EXERCISE:
From the data below, set down exactly the lines between the one holding "the IAM Policy" and the one holding "- Service Account-->", inclusive, and no others.

SUPPLIED MATERIAL:
################
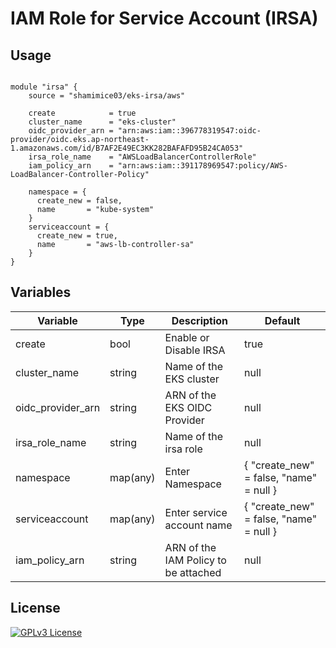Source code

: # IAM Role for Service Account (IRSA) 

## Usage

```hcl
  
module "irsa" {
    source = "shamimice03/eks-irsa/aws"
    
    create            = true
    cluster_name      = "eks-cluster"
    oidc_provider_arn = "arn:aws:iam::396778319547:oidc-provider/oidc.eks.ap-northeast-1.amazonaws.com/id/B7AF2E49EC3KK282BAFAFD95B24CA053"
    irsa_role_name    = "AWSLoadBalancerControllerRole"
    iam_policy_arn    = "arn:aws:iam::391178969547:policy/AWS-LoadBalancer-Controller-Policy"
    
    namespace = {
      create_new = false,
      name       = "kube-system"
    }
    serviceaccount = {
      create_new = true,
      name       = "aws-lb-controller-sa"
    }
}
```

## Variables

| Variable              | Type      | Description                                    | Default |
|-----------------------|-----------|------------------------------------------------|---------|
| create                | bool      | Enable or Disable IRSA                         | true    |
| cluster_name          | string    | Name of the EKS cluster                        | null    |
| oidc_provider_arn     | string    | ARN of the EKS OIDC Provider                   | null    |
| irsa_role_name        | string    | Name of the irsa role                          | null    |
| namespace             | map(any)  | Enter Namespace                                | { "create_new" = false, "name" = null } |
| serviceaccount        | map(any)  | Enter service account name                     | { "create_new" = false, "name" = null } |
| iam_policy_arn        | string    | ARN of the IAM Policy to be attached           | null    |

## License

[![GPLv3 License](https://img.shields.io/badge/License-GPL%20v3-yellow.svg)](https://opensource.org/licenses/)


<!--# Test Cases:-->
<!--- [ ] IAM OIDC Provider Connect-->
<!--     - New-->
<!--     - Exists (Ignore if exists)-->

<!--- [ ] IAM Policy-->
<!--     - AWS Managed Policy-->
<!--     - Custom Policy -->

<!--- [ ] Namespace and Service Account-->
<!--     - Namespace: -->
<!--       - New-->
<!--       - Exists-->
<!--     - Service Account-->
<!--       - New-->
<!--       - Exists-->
################
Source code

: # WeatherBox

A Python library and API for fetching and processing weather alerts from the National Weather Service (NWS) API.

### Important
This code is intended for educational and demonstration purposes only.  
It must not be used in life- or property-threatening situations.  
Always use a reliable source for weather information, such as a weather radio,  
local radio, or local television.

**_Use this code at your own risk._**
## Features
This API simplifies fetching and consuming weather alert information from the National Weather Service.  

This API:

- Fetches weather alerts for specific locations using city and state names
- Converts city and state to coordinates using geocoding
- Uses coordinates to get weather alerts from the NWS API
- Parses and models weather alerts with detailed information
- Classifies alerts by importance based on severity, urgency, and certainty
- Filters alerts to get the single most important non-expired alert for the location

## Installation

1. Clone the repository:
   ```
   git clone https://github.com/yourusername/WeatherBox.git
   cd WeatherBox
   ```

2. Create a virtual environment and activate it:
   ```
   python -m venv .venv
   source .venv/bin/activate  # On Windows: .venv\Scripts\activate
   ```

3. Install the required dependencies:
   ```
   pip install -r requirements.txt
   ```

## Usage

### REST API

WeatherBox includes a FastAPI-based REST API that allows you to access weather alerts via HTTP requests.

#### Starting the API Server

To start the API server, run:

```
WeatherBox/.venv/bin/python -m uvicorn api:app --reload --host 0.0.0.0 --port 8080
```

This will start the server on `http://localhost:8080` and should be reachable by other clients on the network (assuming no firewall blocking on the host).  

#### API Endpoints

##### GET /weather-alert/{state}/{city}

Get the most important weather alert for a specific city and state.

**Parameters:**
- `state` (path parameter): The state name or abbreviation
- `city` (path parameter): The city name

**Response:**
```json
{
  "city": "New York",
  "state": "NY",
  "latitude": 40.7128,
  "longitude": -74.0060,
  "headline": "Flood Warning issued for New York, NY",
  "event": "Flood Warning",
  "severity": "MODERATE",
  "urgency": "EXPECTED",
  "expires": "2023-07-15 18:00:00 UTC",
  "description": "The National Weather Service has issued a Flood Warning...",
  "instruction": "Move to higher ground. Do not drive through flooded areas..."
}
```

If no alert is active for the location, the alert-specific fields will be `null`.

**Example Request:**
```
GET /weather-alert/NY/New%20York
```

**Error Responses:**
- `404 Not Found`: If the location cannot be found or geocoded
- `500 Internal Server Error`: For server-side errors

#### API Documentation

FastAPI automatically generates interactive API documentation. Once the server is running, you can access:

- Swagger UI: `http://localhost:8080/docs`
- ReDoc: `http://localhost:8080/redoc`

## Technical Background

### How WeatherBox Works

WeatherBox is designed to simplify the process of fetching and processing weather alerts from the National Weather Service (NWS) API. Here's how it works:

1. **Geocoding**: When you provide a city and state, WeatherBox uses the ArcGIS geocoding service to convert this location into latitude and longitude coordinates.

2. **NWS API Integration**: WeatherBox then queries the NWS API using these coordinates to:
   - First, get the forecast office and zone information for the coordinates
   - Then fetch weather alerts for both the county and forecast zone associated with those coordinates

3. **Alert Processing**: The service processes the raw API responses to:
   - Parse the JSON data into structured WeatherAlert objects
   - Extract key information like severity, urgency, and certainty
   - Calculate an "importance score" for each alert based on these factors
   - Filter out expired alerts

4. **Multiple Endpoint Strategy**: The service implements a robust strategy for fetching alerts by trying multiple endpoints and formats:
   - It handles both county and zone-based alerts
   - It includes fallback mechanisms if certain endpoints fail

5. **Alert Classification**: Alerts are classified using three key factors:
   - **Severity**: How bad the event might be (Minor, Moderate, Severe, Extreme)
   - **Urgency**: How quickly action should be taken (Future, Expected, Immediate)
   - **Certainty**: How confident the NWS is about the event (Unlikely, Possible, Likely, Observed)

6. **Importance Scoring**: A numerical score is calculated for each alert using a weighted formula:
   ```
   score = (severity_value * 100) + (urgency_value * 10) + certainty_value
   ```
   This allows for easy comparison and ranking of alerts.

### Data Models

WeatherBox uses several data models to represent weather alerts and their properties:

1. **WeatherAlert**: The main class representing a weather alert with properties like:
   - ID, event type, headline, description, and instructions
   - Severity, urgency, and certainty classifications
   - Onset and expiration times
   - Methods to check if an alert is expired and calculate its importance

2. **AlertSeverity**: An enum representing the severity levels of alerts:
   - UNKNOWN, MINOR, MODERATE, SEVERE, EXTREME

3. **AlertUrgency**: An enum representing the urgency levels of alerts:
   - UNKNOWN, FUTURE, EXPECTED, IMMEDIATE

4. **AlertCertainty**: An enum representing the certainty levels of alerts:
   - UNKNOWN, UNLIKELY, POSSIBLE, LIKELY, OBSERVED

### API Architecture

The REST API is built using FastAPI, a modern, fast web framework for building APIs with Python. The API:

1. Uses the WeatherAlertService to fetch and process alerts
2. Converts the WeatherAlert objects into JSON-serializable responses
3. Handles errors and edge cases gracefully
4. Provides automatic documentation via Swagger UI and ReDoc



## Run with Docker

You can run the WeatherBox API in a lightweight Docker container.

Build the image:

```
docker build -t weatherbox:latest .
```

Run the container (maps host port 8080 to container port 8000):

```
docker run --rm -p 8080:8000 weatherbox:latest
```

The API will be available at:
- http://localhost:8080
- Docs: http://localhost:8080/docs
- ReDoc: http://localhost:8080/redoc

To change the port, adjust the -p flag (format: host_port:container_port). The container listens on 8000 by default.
################
ANSWER TO THE EXERCISE:
| iam_policy_arn        | string    | ARN of the IAM Policy to be attached           | null    |

## License

[![GPLv3 License](https://img.shields.io/badge/License-GPL%20v3-yellow.svg)](https://opensource.org/licenses/)


<!--# Test Cases:-->
<!--- [ ] IAM OIDC Provider Connect-->
<!--     - New-->
<!--     - Exists (Ignore if exists)-->

<!--- [ ] IAM Policy-->
<!--     - AWS Managed Policy-->
<!--     - Custom Policy -->

<!--- [ ] Namespace and Service Account-->
<!--     - Namespace: -->
<!--       - New-->
<!--       - Exists-->
<!--     - Service Account-->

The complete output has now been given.